MALIKA AYANE: LA VERA TRASGRESSIVA?

566

A cura di: Matilde Ferrero

Non c’è bisogno di presentarsi sulle passerelle con abiti di carne o vomitare on stage durante un live, bastano due ore di concerto e qualche piccolo gesto per dimostrare di essere la più alternativa di tutte. Trasgressività genuina, di quelle che piacciono. Malika Ayane è tornata sul palco per un concerto organizzato dall’associazione Bracco con un costo simbolico del biglietto, 2 euro, da devolvere in beneficenza.

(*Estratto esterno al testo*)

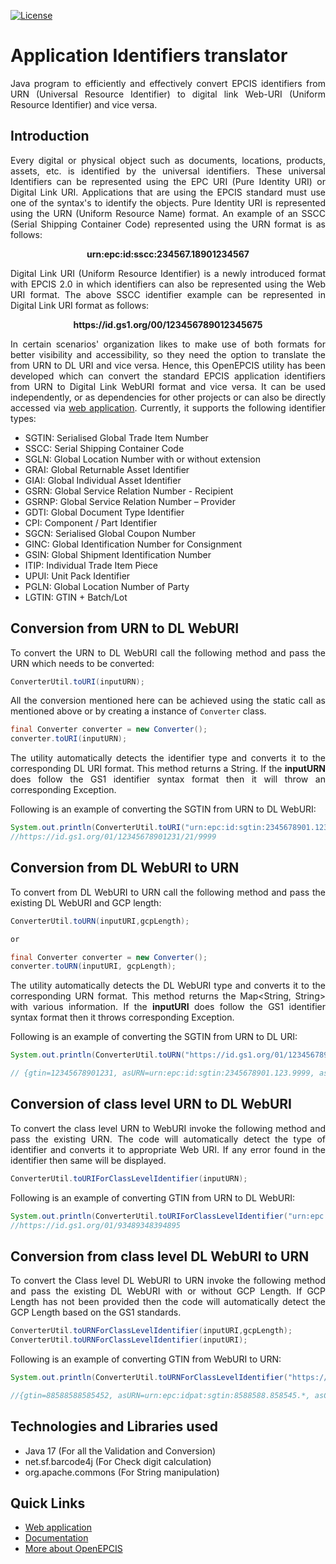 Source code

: [![License](https://img.shields.io/badge/License-Apache_2.0-blue.svg)](https://opensource.org/licenses/Apache-2.0)

<div style="text-align: justify">

# Application Identifiers translator

Java program to efficiently and effectively convert EPCIS identifiers from URN (Universal Resource Identifier) to digital link Web-URI (Uniform Resource Identifier) and vice versa.

## Introduction

Every digital or physical object such as documents, locations, products, assets, etc. is identified by the universal identifiers. These universal Identifiers can be represented using the EPC URI (Pure Identity URI) or Digital Link URI. Applications that are using the EPCIS standard must use one of the syntax's to identify the objects. Pure Identity URI is
represented using the URN (Uniform Resource Name) format. An example of an SSCC (Serial Shipping Container Code) represented using the URN format is as follows:

<div align="center">
<b> urn:epc:id:sscc:234567.18901234567 </b>
</div>

Digital Link URI (Uniform Resource Identifier) is a newly introduced format with EPCIS 2.0 in which identifiers can also be represented using the Web URI format. The above SSCC identifier example can 
be represented in Digital Link URI format as follows: 

<div align="center">
<b> https://id.gs1.org/00/123456789012345675 </b>
</div>

In certain scenarios' organization likes to make use of both formats for better visibility and accessibility, so they need the option to translate the from URN to DL URI and vice versa. Hence, 
this OpenEPCIS utility has been developed which can convert the standard EPCIS application identifiers from URN to Digital Link WebURI format and vice versa. It can be used independently, or as 
dependencies for other projects or can also be directly accessed via [web application](https://tools.openepcis.io/openepcis-ui/Identifiersconverter).
Currently, it supports the following identifier types:

- SGTIN: Serialised Global Trade Item Number
- SSCC: Serial Shipping Container Code
- SGLN: Global Location Number with or without extension
- GRAI: Global Returnable Asset Identifier
- GIAI: Global Individual Asset Identifier
- GSRN: Global Service Relation Number - Recipient
- GSRNP: Global Service Relation Number – Provider
- GDTI: Global Document Type Identifier
- CPI: Component / Part Identifier
- SGCN: Serialised Global Coupon Number
- GINC: Global Identification Number for Consignment
- GSIN: Global Shipment Identification Number
- ITIP: Individual Trade Item Piece
- UPUI: Unit Pack Identifier
- PGLN: Global Location Number of Party
- LGTIN: GTIN + Batch/Lot

## Conversion from URN to DL WebURI

To convert the URN to DL WebURI call the following method and pass the URN which needs to be converted:

```java
ConverterUtil.toURI(inputURN);
```

All the conversion mentioned here can be achieved using the static call as mentioned above or by creating a instance of `Converter` class.

```java
final Converter converter = new Converter();
converter.toURI(inputURN);
```

The utility automatically detects the identifier type and converts it to the corresponding DL URI format. This method returns a String. If the **inputURN** does follow the GS1 identifier syntax 
format then it will throw an corresponding Exception.

Following is an example of converting the SGTIN from URN to DL WebURI:

```java
System.out.println(ConverterUtil.toURI("urn:epc:id:sgtin:2345678901.123.9999"));
//https://id.gs1.org/01/12345678901231/21/9999
```

## Conversion from DL WebURI to URN

To convert from DL WebURI to URN call the following method and pass the existing DL WebURI and GCP length:

```java
ConverterUtil.toURN(inputURI,gcpLength);

or

final Converter converter = new Converter();
converter.toURN(inputURI, gcpLength);
```

The utility automatically detects the DL WebURI type and converts it to the corresponding URN format. This method returns the Map<String, String> with various information. If the **inputURI** does follow the GS1 identifier syntax format then it throws corresponding Exception.

Following is an example of converting the SGTIN from URN to DL URI:

```java
System.out.println(ConverterUtil.toURN("https://id.gs1.org/01/12345678901231/21/9999", 10));

// {gtin=12345678901231, asURN=urn:epc:id:sgtin:2345678901.123.9999, asCaptured=https://example.com/path/01/12345678901231/21/9999, serial=9999, canonicalDL=https://id.gs1.org/01/12345678901231/21/9999}
```

## Conversion of class level URN to DL WebURI

To convert the class level URN to WebURI invoke the following method and pass the existing URN. The code will automatically detect the type of identifier and converts it to appropriate Web URI. If any error found in the identifier then same will be displayed.

```java
ConverterUtil.toURIForClassLevelIdentifier(inputURN);
```

Following is an example of converting GTIN from URN to DL WebURI:

```java
System.out.println(ConverterUtil.toURIForClassLevelIdentifier("urn:epc:idpat:sgtin:3489348.939489.*"));
//https://id.gs1.org/01/93489348394895
```

## Conversion from class level DL WebURI to URN

To convert the Class level DL WebURI to URN invoke the following method and pass the existing DL WebURI with or without GCP Length. If GCP Length has not been provided then the code will automatically detect the GCP Length based on the GS1 standards.

```java
ConverterUtil.toURNForClassLevelIdentifier(inputURI,gcpLength);
ConverterUtil.toURNForClassLevelIdentifier(inputURI);
```

Following is an example of converting GTIN from WebURI to URN:

```java
System.out.println(ConverterUtil.toURNForClassLevelIdentifier("https://id.gs1.org/01/88588588585452"));

//{gtin=88588588585452, asURN=urn:epc:idpat:sgtin:8588588.858545.*, asCaptured=https://example.com/path/01/88588588585452, canonicalDL=https://id.gs1.org/01/88588588585452}
```

## Technologies and Libraries used

- Java 17 (For all the Validation and Conversion)
- net.sf.barcode4j (For Check digit calculation)
- org.apache.commons (For String manipulation)

## Quick Links

* [Web application](https://tools.openepcis.io/openepcis-ui/Identifiersconverter)
* [Documentation](https://openepcis.io/docs/identifier-converter/)
* [More about OpenEPCIS](https://openepcis.io/)

</div>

Alcatraz, Milano. Malika arriva sul palco e sembrar estranea alla situazione, in un un’altra realtà: canta e ciondola, ciondola e canta, capelli sul viso, non una parola al pubblico. Elementi sufficienti per far sciogliere in meno di un minuto l’idea che mi ero costruita nel corso degli anni, Malika in realtà è maledettamente snob, “Come si fa a comportarsi in questo modo?”; amareggiata rimangio tutte le parole spese per gli elogi e per le chiose, soprattutto a chi: “Non ti accompagno a sentirla perché alla seconda canzone mi taglio le vene”. Poi improvvisamente le cose cambiano, Malika ritorna, o arriva, finalmente su quel palco e in sé stessa. Non voleva essere snob o altezzosa come chi pretende di essere più poeta, più artista, più indie, più e basta di chiunque altro, era puro imbarazzo. E questo forse è sufficiente a far capire quanto in realtà ‘La Mali’, come la chiamano i fan, sia più borderline di tutti e riesca dopo anni e anni passati sopra i palchi, tra cui alcuni notoriamente importanti nella carriera di un artista come quello di Sanremo, a conservare ancora quell’emozione, quell’imbarazzo che ti bloccano nei primi minuti, per i quali non riesci a esprimerti.

“Sono felice di essere qui questa sera, primo perché non mi vedrete più per almeno un annetto, secondo perché senza la vitamina B dimostrerei ottant’anni e terzo perché abbiamo donato due euro alla Fondazione Francesca Rava, ma non fermiamoci: doniamone altri!” saluta il pubblico ballando a ritmo di musica; canta in italiano e anche in inglese facendo così cantare o tacere l’Alcatraz che, nonostante il nome, in inglese non è ferratissimo, e più volte cambia il look. Osa con un vestito in pizzo trasparente sul busto che ad ogni movimento mostra tutta la sua rotondità, ma di questo non sembra importarle; beve, non dall’infelice bottiglia in plastica senza etichetta, ma da un elegantissimo bicchiere in vetro appoggiato sul pianoforte; ride, con una risata contagiosa, presentando le canzoni. Non parla molto perché preferisce cantare, però una cosa le è proprio irrinunciabile: il momento ‘cazzeggio’, come le piace chiamarlo, ci teneva molto a condurre “L’ultimo karaoke dell’estate!!”, una sfida tra il pubblico sulle note di ‘La Prima Cosa Bella’ che è anche l’ultima canzone della serata.

C’è chi finisce i concerti in modo melenso e solenne e chi invece preferisce scherzare, questione di stile.